▶ _Your objective_: Where does the word "Program" appear in the data? Copy every line that holds it.

▶ _Available data_:
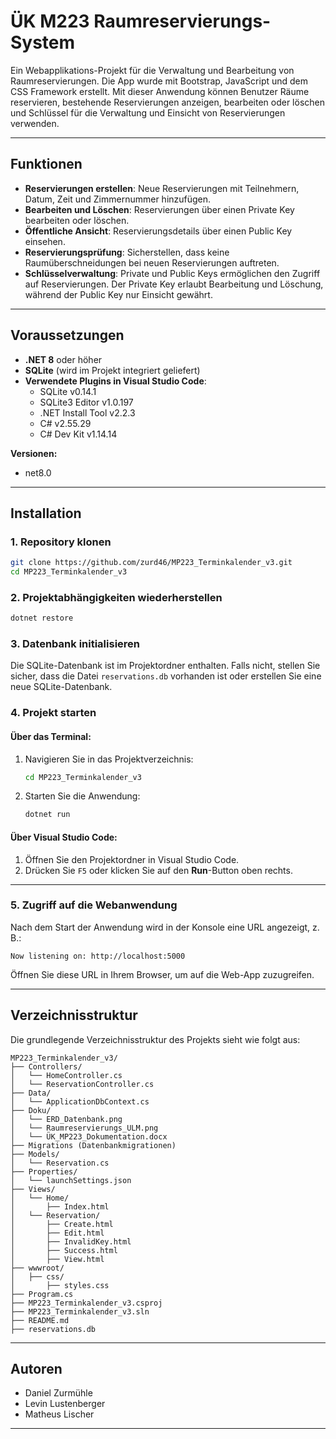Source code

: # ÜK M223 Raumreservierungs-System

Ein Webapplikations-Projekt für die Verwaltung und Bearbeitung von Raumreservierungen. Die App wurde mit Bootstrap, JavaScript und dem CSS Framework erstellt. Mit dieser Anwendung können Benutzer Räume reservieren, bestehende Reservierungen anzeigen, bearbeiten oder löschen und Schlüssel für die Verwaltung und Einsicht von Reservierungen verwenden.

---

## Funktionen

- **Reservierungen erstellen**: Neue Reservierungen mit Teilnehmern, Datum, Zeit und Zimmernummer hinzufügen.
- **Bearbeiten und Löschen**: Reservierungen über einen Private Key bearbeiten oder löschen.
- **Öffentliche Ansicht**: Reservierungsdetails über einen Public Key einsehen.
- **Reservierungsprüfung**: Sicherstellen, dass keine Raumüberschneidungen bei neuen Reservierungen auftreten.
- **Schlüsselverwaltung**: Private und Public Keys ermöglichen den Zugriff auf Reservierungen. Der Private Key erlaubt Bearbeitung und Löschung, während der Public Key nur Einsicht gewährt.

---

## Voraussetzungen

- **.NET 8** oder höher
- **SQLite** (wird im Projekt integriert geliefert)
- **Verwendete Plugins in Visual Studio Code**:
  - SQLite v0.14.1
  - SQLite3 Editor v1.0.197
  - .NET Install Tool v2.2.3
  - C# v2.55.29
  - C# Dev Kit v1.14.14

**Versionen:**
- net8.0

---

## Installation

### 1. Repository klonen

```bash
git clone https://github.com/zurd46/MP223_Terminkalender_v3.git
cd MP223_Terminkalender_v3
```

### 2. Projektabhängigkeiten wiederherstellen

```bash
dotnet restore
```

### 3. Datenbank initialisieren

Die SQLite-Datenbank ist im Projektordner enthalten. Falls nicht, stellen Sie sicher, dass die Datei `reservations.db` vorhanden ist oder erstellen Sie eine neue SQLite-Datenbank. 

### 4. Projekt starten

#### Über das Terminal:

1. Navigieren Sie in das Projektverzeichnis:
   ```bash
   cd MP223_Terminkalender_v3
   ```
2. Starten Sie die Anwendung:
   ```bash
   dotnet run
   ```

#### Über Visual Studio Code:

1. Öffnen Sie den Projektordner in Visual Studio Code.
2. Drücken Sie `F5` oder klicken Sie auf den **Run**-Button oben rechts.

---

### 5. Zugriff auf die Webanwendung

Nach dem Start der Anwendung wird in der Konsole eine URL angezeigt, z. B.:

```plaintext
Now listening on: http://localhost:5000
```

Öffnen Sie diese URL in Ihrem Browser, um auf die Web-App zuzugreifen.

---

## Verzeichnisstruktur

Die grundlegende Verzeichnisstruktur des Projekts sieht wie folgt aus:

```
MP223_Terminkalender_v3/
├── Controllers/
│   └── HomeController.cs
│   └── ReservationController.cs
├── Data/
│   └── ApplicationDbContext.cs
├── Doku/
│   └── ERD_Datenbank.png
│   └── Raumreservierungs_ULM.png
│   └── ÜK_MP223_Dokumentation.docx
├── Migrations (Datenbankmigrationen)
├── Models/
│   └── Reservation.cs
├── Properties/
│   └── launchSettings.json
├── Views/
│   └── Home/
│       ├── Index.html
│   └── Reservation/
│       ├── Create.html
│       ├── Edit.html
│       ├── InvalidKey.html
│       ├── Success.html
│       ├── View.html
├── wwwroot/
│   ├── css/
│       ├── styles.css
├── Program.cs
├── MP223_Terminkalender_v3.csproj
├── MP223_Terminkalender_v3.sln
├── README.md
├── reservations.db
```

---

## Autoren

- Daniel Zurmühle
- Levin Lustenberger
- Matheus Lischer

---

---

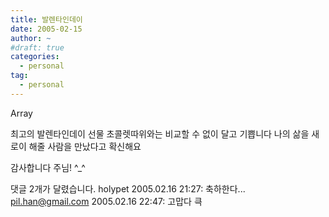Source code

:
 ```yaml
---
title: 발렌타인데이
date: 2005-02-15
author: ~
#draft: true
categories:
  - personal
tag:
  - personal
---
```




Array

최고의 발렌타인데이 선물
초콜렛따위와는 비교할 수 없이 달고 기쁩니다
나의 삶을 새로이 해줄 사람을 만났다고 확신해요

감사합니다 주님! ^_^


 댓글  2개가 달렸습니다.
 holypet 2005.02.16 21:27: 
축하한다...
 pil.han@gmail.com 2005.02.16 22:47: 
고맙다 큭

* * *

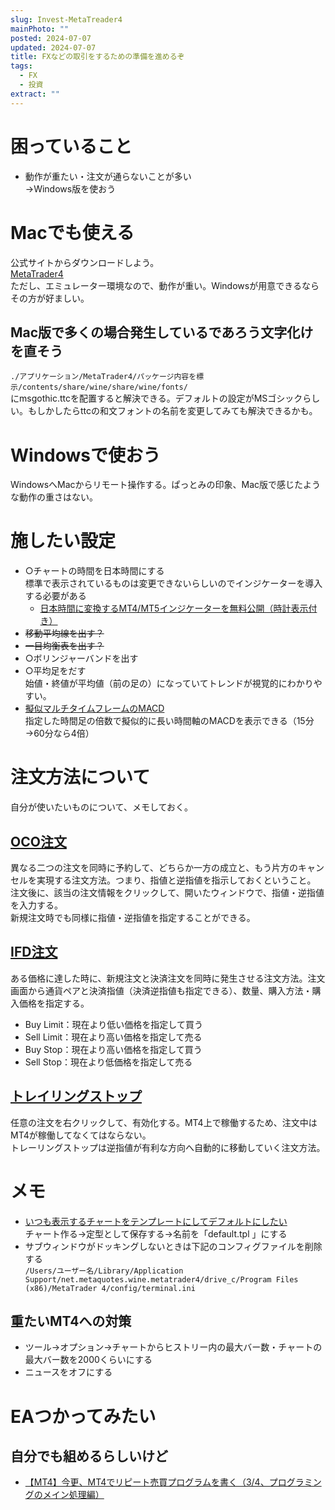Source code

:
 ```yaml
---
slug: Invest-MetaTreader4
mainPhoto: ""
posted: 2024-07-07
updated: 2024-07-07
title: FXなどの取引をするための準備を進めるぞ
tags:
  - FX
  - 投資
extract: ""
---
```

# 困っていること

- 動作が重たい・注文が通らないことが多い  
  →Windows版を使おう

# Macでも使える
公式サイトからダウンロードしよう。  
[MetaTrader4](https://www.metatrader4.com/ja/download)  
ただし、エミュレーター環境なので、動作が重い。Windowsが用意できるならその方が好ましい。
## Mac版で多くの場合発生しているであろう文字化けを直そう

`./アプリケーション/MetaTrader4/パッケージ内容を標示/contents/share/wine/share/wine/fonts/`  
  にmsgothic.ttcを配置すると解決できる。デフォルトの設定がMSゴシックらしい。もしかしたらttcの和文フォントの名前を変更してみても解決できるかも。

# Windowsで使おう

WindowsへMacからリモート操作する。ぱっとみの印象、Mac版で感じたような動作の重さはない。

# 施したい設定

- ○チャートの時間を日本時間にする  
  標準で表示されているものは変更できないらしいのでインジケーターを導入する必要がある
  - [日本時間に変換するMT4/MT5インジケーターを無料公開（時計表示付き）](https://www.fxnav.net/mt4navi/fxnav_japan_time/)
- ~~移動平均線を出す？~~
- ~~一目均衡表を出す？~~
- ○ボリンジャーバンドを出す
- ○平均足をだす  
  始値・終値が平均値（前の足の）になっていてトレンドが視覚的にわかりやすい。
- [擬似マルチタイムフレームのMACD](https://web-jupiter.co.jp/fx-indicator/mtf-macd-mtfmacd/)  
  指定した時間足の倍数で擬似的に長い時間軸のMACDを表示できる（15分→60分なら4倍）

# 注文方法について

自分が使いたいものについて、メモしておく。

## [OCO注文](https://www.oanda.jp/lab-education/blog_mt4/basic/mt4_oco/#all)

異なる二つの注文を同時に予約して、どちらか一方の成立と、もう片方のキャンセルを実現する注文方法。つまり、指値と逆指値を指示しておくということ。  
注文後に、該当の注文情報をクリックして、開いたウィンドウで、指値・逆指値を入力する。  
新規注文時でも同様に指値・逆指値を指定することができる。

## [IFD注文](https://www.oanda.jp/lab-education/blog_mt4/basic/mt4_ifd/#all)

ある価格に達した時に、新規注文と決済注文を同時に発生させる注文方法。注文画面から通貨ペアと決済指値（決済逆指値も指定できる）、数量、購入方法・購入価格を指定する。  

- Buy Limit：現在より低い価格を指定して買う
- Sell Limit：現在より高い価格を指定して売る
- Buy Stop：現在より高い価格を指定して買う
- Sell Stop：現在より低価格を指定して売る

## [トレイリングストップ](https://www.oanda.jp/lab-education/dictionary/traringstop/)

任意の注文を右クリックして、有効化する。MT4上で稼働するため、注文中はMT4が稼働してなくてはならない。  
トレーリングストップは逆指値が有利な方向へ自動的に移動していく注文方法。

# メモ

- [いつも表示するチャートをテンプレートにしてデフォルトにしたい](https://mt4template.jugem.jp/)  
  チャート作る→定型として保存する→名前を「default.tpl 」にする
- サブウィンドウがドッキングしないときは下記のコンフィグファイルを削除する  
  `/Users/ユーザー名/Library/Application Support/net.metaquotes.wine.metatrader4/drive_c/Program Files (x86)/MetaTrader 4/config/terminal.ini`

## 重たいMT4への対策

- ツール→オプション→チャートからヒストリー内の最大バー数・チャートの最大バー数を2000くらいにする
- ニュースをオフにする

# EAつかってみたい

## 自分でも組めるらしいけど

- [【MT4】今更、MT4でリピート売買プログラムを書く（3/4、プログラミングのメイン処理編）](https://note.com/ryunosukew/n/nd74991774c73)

▶ _Answer box_:
├── Program.cs
  `/Users/ユーザー名/Library/Application Support/net.metaquotes.wine.metatrader4/drive_c/Program Files (x86)/MetaTrader 4/config/terminal.ini`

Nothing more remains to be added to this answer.